### Task goal
In the listing below, find every line with the string "względu" and pull it out.
+++ Records for this exercise
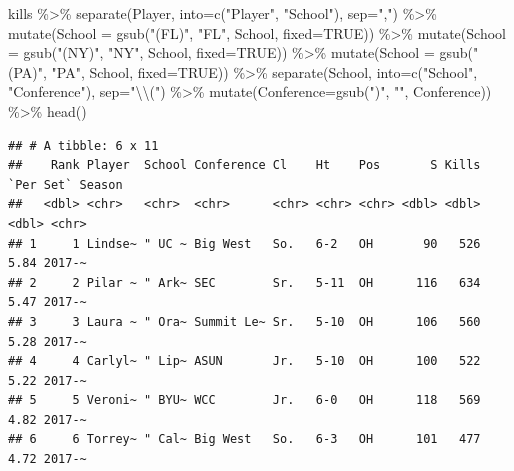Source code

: \documentclass[
]{book}
\newenvironment{Shaded}{\begin{snugshade}}{\end{snugshade}}
\newcommand{\AttributeTok}[1]{\textcolor[rgb]{0.77,0.63,0.00}{#1}}
\newcommand{\ConstantTok}[1]{\textcolor[rgb]{0.00,0.00,0.00}{#1}}
\newcommand{\FunctionTok}[1]{\textcolor[rgb]{0.00,0.00,0.00}{#1}}
\newcommand{\NormalTok}[1]{#1}
\newcommand{\SpecialCharTok}[1]{\textcolor[rgb]{0.00,0.00,0.00}{#1}}
\newcommand{\StringTok}[1]{\textcolor[rgb]{0.31,0.60,0.02}{#1}}
\begin{document}
\begin{Shaded}
\begin{Highlighting}[]
\NormalTok{kills }\SpecialCharTok{\%\textgreater{}\%} 
  \FunctionTok{separate}\NormalTok{(Player, }\AttributeTok{into=}\FunctionTok{c}\NormalTok{(}\StringTok{"Player"}\NormalTok{, }\StringTok{"School"}\NormalTok{), }\AttributeTok{sep=}\StringTok{","}\NormalTok{) }\SpecialCharTok{\%\textgreater{}\%} 
  \FunctionTok{mutate}\NormalTok{(}\AttributeTok{School =} \FunctionTok{gsub}\NormalTok{(}\StringTok{"(FL)"}\NormalTok{, }\StringTok{"FL"}\NormalTok{, School, }\AttributeTok{fixed=}\ConstantTok{TRUE}\NormalTok{)) }\SpecialCharTok{\%\textgreater{}\%}
  \FunctionTok{mutate}\NormalTok{(}\AttributeTok{School =} \FunctionTok{gsub}\NormalTok{(}\StringTok{"(NY)"}\NormalTok{, }\StringTok{"NY"}\NormalTok{, School, }\AttributeTok{fixed=}\ConstantTok{TRUE}\NormalTok{)) }\SpecialCharTok{\%\textgreater{}\%}
  \FunctionTok{mutate}\NormalTok{(}\AttributeTok{School =} \FunctionTok{gsub}\NormalTok{(}\StringTok{"(PA)"}\NormalTok{, }\StringTok{"PA"}\NormalTok{, School, }\AttributeTok{fixed=}\ConstantTok{TRUE}\NormalTok{)) }\SpecialCharTok{\%\textgreater{}\%}
  \FunctionTok{separate}\NormalTok{(School, }\AttributeTok{into=}\FunctionTok{c}\NormalTok{(}\StringTok{"School"}\NormalTok{, }\StringTok{"Conference"}\NormalTok{), }\AttributeTok{sep=}\StringTok{"}\SpecialCharTok{\textbackslash{}\textbackslash{}}\StringTok{("}\NormalTok{) }\SpecialCharTok{\%\textgreater{}\%} 
  \FunctionTok{mutate}\NormalTok{(}\AttributeTok{Conference=}\FunctionTok{gsub}\NormalTok{(}\StringTok{")"}\NormalTok{, }\StringTok{""}\NormalTok{, Conference)) }\SpecialCharTok{\%\textgreater{}\%}
  \FunctionTok{head}\NormalTok{()}
\end{Highlighting}
\end{Shaded}

\begin{verbatim}
## # A tibble: 6 x 11
##    Rank Player  School Conference Cl    Ht    Pos       S Kills `Per Set` Season
##   <dbl> <chr>   <chr>  <chr>      <chr> <chr> <chr> <dbl> <dbl>     <dbl> <chr> 
## 1     1 Lindse~ " UC ~ Big West   So.   6-2   OH       90   526      5.84 2017-~
## 2     2 Pilar ~ " Ark~ SEC        Sr.   5-11  OH      116   634      5.47 2017-~
## 3     3 Laura ~ " Ora~ Summit Le~ Sr.   5-10  OH      106   560      5.28 2017-~
## 4     4 Carlyl~ " Lip~ ASUN       Jr.   5-10  OH      100   522      5.22 2017-~
## 5     5 Veroni~ " BYU~ WCC        Jr.   6-0   OH      118   569      4.82 2017-~
## 6     6 Torrey~ " Cal~ Big West   So.   6-3   OH      101   477      4.72 2017-~
\end{verbatim}
\end{document}
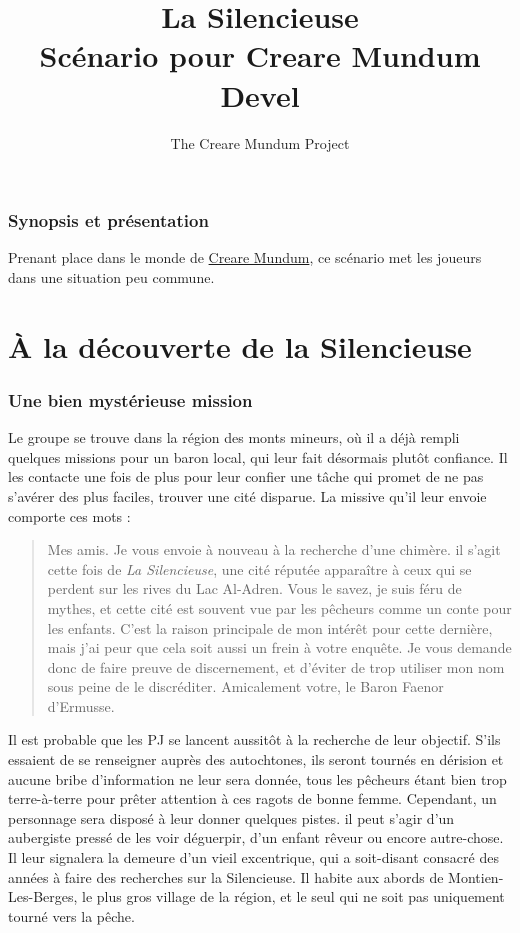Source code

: \documentclass[a4paper, 11pt]{article}
\title{La Silencieuse \\ Scénario pour Creare Mundum \\ Devel}
\author{The Creare Mundum Project}
\date{\oldstylenums{\insertdate}}
\begin{document}
\maketitle
\setcounter{tocdepth}{1} %
\renewcommand{\contentsname}{Sommaire} 
\tableofcontents
\newpage
\section{Synopsis et présentation}
Prenant place dans le monde de {\hyperlink {participation} {Creare Mundum}}, ce scénario met les joueurs dans une situation peu commune. 
\part{À la découverte de la Silencieuse}
\section{Une bien mystérieuse mission}
Le groupe se trouve dans la région des monts mineurs, où il a déjà rempli quelques missions pour un baron local, qui leur fait désormais plutôt confiance. Il les contacte une fois de plus pour leur confier une tâche qui promet de ne pas s'avérer des plus faciles, trouver une cité disparue. La missive qu'il leur envoie comporte ces mots :
\newline
\begin{quotation}
Mes amis. 
\newline
Je vous envoie à nouveau à la recherche d'une chimère. il s'agit cette fois de \textit{La Silencieuse}, une cité réputée apparaître à ceux qui se perdent sur les rives du Lac Al-Adren. Vous le savez, je suis féru de mythes, et cette cité est souvent vue par les pêcheurs comme un conte pour les enfants. C'est la raison principale de mon intérêt pour cette dernière, mais j'ai peur que cela soit aussi un frein à votre enquête. Je vous demande donc de faire preuve de discernement, et d'éviter de trop utiliser mon nom sous peine de le discréditer.
\newline
Amicalement votre, le Baron Faenor d'Ermusse.
\end{quotation}
Il est probable que les PJ se lancent aussitôt à la recherche de leur objectif. S'ils essaient de se renseigner auprès des autochtones, ils seront tournés en dérision et aucune bribe d'information ne leur sera donnée, tous les pêcheurs étant bien trop terre-à-terre pour prêter attention à ces ragots de bonne femme. Cependant, un personnage sera disposé à leur donner quelques pistes. il peut s'agir d'un aubergiste pressé de les voir déguerpir, d'un enfant rêveur ou encore autre-chose. Il leur signalera la demeure d'un vieil excentrique, qui a soit-disant consacré des années à faire des recherches sur la Silencieuse. Il habite aux abords de Montien-Les-Berges, le plus gros village de la région, et le seul qui ne soit pas uniquement tourné vers la pêche. 
\end{document}
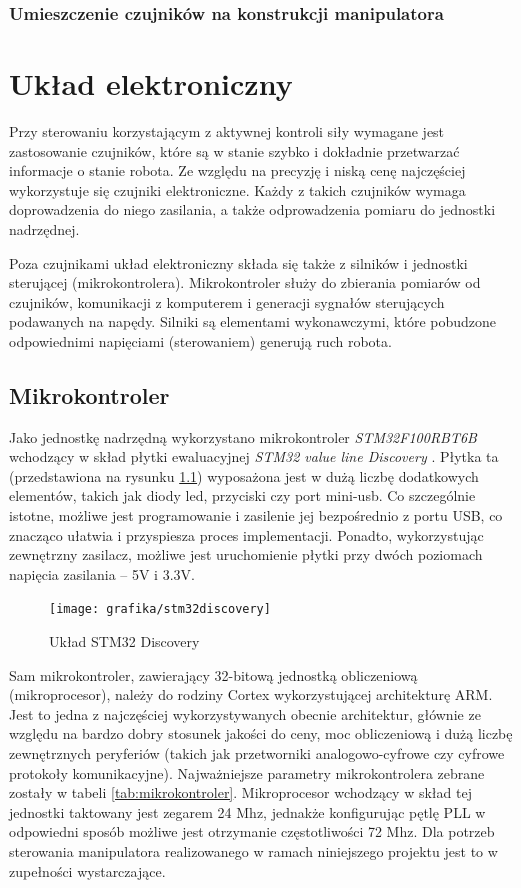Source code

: \documentclass[printmode]{mgr}
\begin{document}
\subsection{Umieszczenie czujników na konstrukcji manipulatora}

\chapter{Układ elektroniczny}
Przy sterowaniu korzystającym z aktywnej kontroli siły wymagane jest zastosowanie czujników, które są w stanie
szybko i dokładnie przetwarzać informacje o stanie robota. Ze względu na precyzję i niską cenę najczęściej wykorzystuje
się czujniki elektroniczne. Każdy z takich czujników wymaga doprowadzenia do niego zasilania, a także
odprowadzenia pomiaru do jednostki nadrzędnej.

Poza czujnikami układ elektroniczny składa się także z silników i jednostki sterującej (mikrokontrolera).
Mikrokontroler służy do zbierania pomiarów od czujników, komunikacji z komputerem i generacji sygnałów sterujących podawanych na napędy.
Silniki są elementami wykonawczymi, które pobudzone odpowiednimi napięciami (sterowaniem) generują ruch robota.

\section{Mikrokontroler}\label{sec:mikrokontroler}
Jako jednostkę nadrzędną wykorzystano mikrokontroler \emph{STM32F100RBT6B} \cite{stm32f100} wchodzący w skład
płytki ewaluacyjnej \emph{STM32 value line Discovery} \cite{stmdiscovery}.
Płytka ta (przedstawiona na rysunku \ref{rys:stm32discovery}) wyposażona jest w dużą liczbę dodatkowych elementów,
takich jak diody led, przyciski czy port mini-usb. Co szczególnie istotne, możliwe jest programowanie i zasilenie jej bezpośrednio z portu 
USB, co znacząco ułatwia i przyspiesza proces implementacji. Ponadto, wykorzystując zewnętrzny zasilacz, możliwe jest
uruchomienie płytki przy dwóch poziomach napięcia zasilania -- 5V i 3.3V.

\begin{figure}[tp]
\centering
  \texttt{[image: grafika/stm32discovery]}
  \caption{Układ STM32 Discovery}
  \label{rys:stm32discovery}  
\end{figure}

Sam mikrokontroler, zawierający 32-bitową jednostką obliczeniową (mikroprocesor), należy do rodziny Cortex wykorzystującej architekturę ARM.
Jest to jedna z najczęściej wykorzystywanych obecnie architektur, głównie ze względu na bardzo dobry stosunek jakości do ceny, moc
obliczeniową i dużą liczbę zewnętrznych peryferiów (takich jak przetworniki analogowo-cyfrowe czy cyfrowe protokoły komunikacyjne).
Najważniejsze parametry mikrokontrolera zebrane zostały w tabeli \ref{tab:mikrokontroler}. Mikroprocesor wchodzący w skład tej jednostki
taktowany jest zegarem 24 Mhz, jednakże konfigurując pętlę PLL w odpowiedni sposób możliwe jest otrzymanie częstotliwości 72 Mhz. 
Dla potrzeb sterowania manipulatora realizowanego w ramach niniejszego projektu jest to w zupełności wystarczające. 
\end{document}
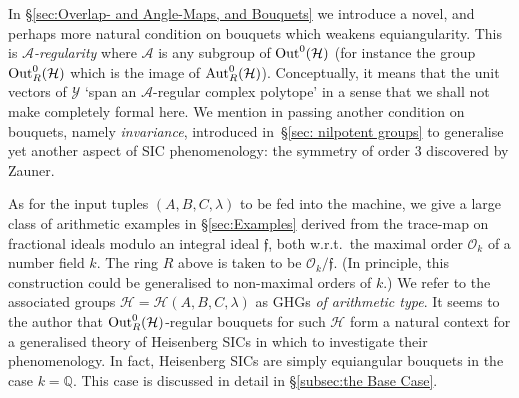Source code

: \documentclass[12pt]{article}
\newcounter{example}[section]
\newcommand{\Aut}{{\rm Aut}}
\newcommand{\bbQ}{\ensuremath{\mathbb{Q}}}
\newcommand{\cA}{\ensuremath{\mathcal{A}}}
\newcommand{\cH}{\ensuremath{\mathcal{H}}}
\newcommand{\cO}{\ensuremath{\mathcal{O}}}
\newcommand{\cY}{\ensuremath{\mathcal{Y}}}
\newcommand{\ff}{\ensuremath{\mathfrak{f}}}
\newcommand{\Out}{{\rm Out}}
\newcommand{\Hei}[4]{\cH({#1},{#2},{#3},{#4})}
\newcommand{\HeiStan}{\Hei{A}{B}{C}{\lambda}}
\begin{document}
In \S\ref{sec:Overlap- and Angle-Maps, and Bouquets} we introduce a novel, and perhaps more natural condition on bouquets which weakens equiangularity. This is  \textit{$\cA$-regularity} where $\cA$ is any subgroup of $\Out^0(\cH)$ (for instance the group $\Out^0_R(\cH)$ which is the image of $\Aut^0_R(\cH)$). Conceptually, it means that the unit vectors of $\cY$ `span an $\cA$-regular complex polytope' in a sense that we shall not make completely formal here. 
We mention in passing another condition on bouquets, namely \textit{invariance}, introduced in~\S\ref{sec: nilpotent groups} to generalise yet another aspect of SIC phenomenology: the symmetry of order $3$ discovered by Zauner.    

As for the input tuples $(A,B,C,\lambda)$ to be fed into the machine, we give a large class of arithmetic examples in \S\ref{sec:Examples} derived from the trace-map on fractional ideals modulo an integral ideal $\ff$, both w.r.t.\ the maximal order $\cO_k$ of a number field $k$. The ring $R$ above is taken to be $\cO_k/\ff$. (In principle, this construction could be generalised to non-maximal orders of $k$.) We refer to the associated groups $\cH=\cH(A,B,C,\lambda)$ as GHGs \textit{of arithmetic type}. It seems to the author that $\Out^0_R(\cH)$-regular bouquets for such $\cH$ form a natural context for a generalised theory of Heisenberg SICs in which to investigate their phenomenology. In fact, Heisenberg SICs are simply equiangular bouquets in the case $k=\bbQ$. This case is discussed in detail in \S\ref{subsec:the Base Case}.
\end{document}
++++++
### Answer below
szybko i dokładnie przetwarzać informacje o stanie robota. Ze względu na precyzję i niską cenę najczęściej wykorzystuje
Jest to jedna z najczęściej wykorzystywanych obecnie architektur, głównie ze względu na bardzo dobry stosunek jakości do ceny, moc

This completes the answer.